▶ [EXTRACTED MATERIAL]:
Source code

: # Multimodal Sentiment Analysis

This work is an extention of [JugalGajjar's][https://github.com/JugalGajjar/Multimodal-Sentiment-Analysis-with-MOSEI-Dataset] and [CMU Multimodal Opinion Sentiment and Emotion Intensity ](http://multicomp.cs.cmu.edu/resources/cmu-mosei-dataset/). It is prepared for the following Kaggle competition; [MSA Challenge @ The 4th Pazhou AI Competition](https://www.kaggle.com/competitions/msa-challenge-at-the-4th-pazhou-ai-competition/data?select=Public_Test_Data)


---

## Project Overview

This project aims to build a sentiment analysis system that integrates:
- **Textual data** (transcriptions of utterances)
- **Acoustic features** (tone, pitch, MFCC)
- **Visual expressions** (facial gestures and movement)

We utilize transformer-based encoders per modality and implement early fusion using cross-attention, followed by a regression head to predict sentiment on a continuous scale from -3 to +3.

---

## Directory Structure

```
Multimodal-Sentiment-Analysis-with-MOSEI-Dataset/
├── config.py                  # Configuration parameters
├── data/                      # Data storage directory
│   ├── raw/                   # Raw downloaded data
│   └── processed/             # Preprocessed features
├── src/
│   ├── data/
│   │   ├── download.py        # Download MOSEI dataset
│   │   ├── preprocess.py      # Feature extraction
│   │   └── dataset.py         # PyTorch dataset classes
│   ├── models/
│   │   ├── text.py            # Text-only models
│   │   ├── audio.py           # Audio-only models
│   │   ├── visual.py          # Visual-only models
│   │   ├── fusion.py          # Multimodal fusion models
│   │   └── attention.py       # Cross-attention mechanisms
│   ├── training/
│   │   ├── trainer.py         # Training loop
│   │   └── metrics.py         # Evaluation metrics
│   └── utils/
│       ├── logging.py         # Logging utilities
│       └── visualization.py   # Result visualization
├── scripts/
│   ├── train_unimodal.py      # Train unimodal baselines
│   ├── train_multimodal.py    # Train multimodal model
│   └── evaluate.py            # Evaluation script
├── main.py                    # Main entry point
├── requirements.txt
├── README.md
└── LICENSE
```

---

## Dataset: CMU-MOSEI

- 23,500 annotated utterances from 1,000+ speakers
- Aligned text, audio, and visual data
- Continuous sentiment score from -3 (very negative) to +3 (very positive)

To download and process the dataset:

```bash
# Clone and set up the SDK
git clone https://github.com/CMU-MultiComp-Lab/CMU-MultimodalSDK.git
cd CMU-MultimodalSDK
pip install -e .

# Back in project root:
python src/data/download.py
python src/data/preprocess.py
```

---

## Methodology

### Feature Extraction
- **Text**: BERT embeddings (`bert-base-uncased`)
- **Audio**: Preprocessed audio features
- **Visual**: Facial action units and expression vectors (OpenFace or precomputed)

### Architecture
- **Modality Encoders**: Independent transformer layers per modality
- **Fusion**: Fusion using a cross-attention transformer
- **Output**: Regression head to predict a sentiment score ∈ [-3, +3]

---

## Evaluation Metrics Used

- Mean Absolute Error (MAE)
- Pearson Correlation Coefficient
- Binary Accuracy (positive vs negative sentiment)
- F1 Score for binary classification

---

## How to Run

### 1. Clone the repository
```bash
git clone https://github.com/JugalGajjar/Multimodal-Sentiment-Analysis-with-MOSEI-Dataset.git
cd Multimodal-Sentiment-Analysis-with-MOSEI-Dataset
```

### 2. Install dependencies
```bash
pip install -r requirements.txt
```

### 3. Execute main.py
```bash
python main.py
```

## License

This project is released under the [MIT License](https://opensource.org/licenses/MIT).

==

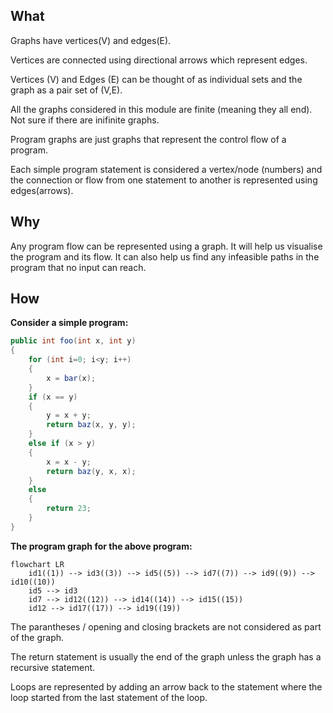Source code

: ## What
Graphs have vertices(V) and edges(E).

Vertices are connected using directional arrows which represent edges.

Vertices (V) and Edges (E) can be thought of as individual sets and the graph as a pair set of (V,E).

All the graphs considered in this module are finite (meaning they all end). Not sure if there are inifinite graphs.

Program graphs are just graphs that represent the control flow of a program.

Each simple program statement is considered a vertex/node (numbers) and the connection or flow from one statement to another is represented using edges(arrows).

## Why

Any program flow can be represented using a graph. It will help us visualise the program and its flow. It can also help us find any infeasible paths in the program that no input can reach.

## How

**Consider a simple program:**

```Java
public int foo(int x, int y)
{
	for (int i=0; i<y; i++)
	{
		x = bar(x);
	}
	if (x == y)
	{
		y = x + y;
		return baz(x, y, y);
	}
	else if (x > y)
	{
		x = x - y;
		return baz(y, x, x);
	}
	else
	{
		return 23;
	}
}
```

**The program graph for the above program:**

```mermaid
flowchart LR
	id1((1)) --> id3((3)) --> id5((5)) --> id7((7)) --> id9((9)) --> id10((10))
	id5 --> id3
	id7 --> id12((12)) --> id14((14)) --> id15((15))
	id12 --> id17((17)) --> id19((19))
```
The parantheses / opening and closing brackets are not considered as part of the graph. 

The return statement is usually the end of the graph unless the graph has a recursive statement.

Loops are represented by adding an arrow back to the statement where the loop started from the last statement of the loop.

▶ [EXERCISE PROMPT]:
Apply a filter for "negative" to the data above, then copy each line that matches.

▶ [ANSWER TO THE EXERCISE]:
- Continuous sentiment score from -3 (very negative) to +3 (very positive)
- Binary Accuracy (positive vs negative sentiment)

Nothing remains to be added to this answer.